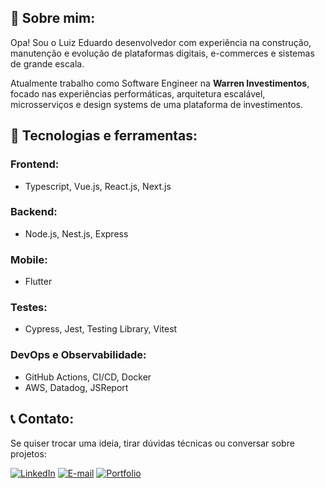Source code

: ## 👤 Sobre mim:
Opa! Sou o Luiz Eduardo desenvolvedor com experiência na construção, manutenção e evolução de plataformas digitais, e-commerces e sistemas de grande escala.

Atualmente trabalho como Software Engineer na **Warren Investimentos**, focado nas experiências performáticas, arquitetura escalável, microsserviços e design systems de uma plataforma de investimentos. 

## 🚀 Tecnologias e ferramentas:

### Frontend:
- Typescript, Vue.js, React.js, Next.js  

### Backend:  
- Node.js, Nest.js, Express

### Mobile:
- Flutter

### Testes:  
- Cypress, Jest, Testing Library, Vitest  

### DevOps e Observabilidade:  
- GitHub Actions, CI/CD, Docker  
- AWS, Datadog, JSReport

## 📞 Contato:
Se quiser trocar uma ideia, tirar dúvidas técnicas ou conversar sobre projetos:

[![LinkedIn](https://img.shields.io/badge/-LinkedIn-blue?style=flat-square&logo=LinkedIn&logoColor=white)](https://www.linkedin.com/in/luiz-veltroni/)
[![E-mail](https://img.shields.io/badge/-E--mail-red?style=flat-square&logo=Gmail&logoColor=white)](mailto:eduardoveltroni@hotmail.com)
[![Portfolio](https://img.shields.io/badge/-Portfolio-black?style=flat-square&logo=vercel&logoColor=white)](https://luizeduardo.vercel.app/)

* * * * * * *

--- Assigned task ---
Take the data above and set it down exactly, images excluded.

--- Output ---
Source code

: ## 👤 Sobre mim:
Opa! Sou o Luiz Eduardo desenvolvedor com experiência na construção, manutenção e evolução de plataformas digitais, e-commerces e sistemas de grande escala.

Atualmente trabalho como Software Engineer na **Warren Investimentos**, focado nas experiências performáticas, arquitetura escalável, microsserviços e design systems de uma plataforma de investimentos. 

## 🚀 Tecnologias e ferramentas:

### Frontend:
- Typescript, Vue.js, React.js, Next.js  

### Backend:  
- Node.js, Nest.js, Express

### Mobile:
- Flutter

### Testes:  
- Cypress, Jest, Testing Library, Vitest  

### DevOps e Observabilidade:  
- GitHub Actions, CI/CD, Docker  
- AWS, Datadog, JSReport

## 📞 Contato:
Se quiser trocar uma ideia, tirar dúvidas técnicas ou conversar sobre projetos:

[![LinkedIn](https://img.shields.io/badge/-LinkedIn-blue?style=flat-square&logo=LinkedIn&logoColor=white)](https://www.linkedin.com/in/luiz-veltroni/)
[![E-mail](https://img.shields.io/badge/-E--mail-red?style=flat-square&logo=Gmail&logoColor=white)](mailto:eduardoveltroni@hotmail.com)
[![Portfolio](https://img.shields.io/badge/-Portfolio-black?style=flat-square&logo=vercel&logoColor=white)](https://luizeduardo.vercel.app/)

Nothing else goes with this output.